Just as Ben is about to say something, my mobile rings. I hunt for it in my handbag, don’t reach it in time.
‘It was Janey,’ I tell him. ‘I’ll ring her back tomorrow.’
‘By the way, have you had any more of those strange calls?’
I shake my head. Thankfully I haven’t, not since the day of Hugo’s concert, but I still can’t quite shake off this feeling … ‘Ben, can I ask you something?’
‘Go on.’
‘No, forget it.’
‘Forget what?’
‘You didn’t. No, of course you wouldn’t have.’
‘Polly, what are you on about?’
I compose myself. ‘You didn’t send me, as a joke,’ I add, ‘a Valentine’s card this year?’
‘No. I’m terribly sorry, but I didn’t.’
I laugh nervously. ‘I’m so stupid, of course you didn’t. Ignore me.’
‘It was probably Jim. I think he still does have a little crush on you.’
‘No, he doesn’t.
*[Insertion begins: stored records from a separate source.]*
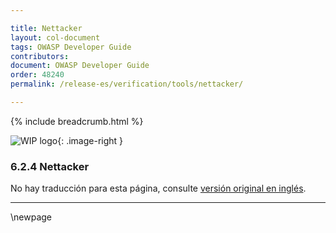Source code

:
 ```yaml
---

title: Nettacker
layout: col-document
tags: OWASP Developer Guide
contributors:
document: OWASP Developer Guide
order: 48240
permalink: /release-es/verification/tools/nettacker/

---
```


{% include breadcrumb.html %}

<style type="text/css">
.image-right {
  height: 180px;
  display: block;
  margin-left: auto;
  margin-right: auto;
  float: right;
}
</style>

![WIP logo](../../../assets/images/dg_wip.png "Work in progress"){: .image-right }

### 6.2.4 Nettacker

No hay traducción para esta página, consulte [versión original en inglés][release080204].

----

[release080204]: https://github.com/OWASP/www-project-developer-guide/blob/main/release/08-verification/02-tools/04-nettacker.md

\newpage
I’m such an idiot,’ I say, wishing I’d never opened my big mouth. ‘Forget I mentioned it.’
‘I can send you a card next year if you like?’ Ben nudges me. ‘As long as you send me one back. Deal?’
‘Deal.’
There’s a long silence until I say, ‘Well I’m pretty tired,’ wondering when we’re going to get into our pyjamas.
It’s only nine o’clock.
‘One of these days, Polly, we should go out dancing, remember we’re still young.’
‘Why wait?’ I grab his hand and lead him out of the tent. ‘What are you doing?’ He’s smiling at me.
‘Dancing,’ I say, ‘with you.’
*
‘Polly?’ Ben rubs my shoulder. ‘Are you all right?’
I sit up, disorientated. Where am I? I see his face. ‘Ben?’ He tells me that I was shouting in my sleep.
I recover my breath, slowly remembering I’m in a tent. ‘Bad dream.’
‘Here.’ He hands me a glass of water.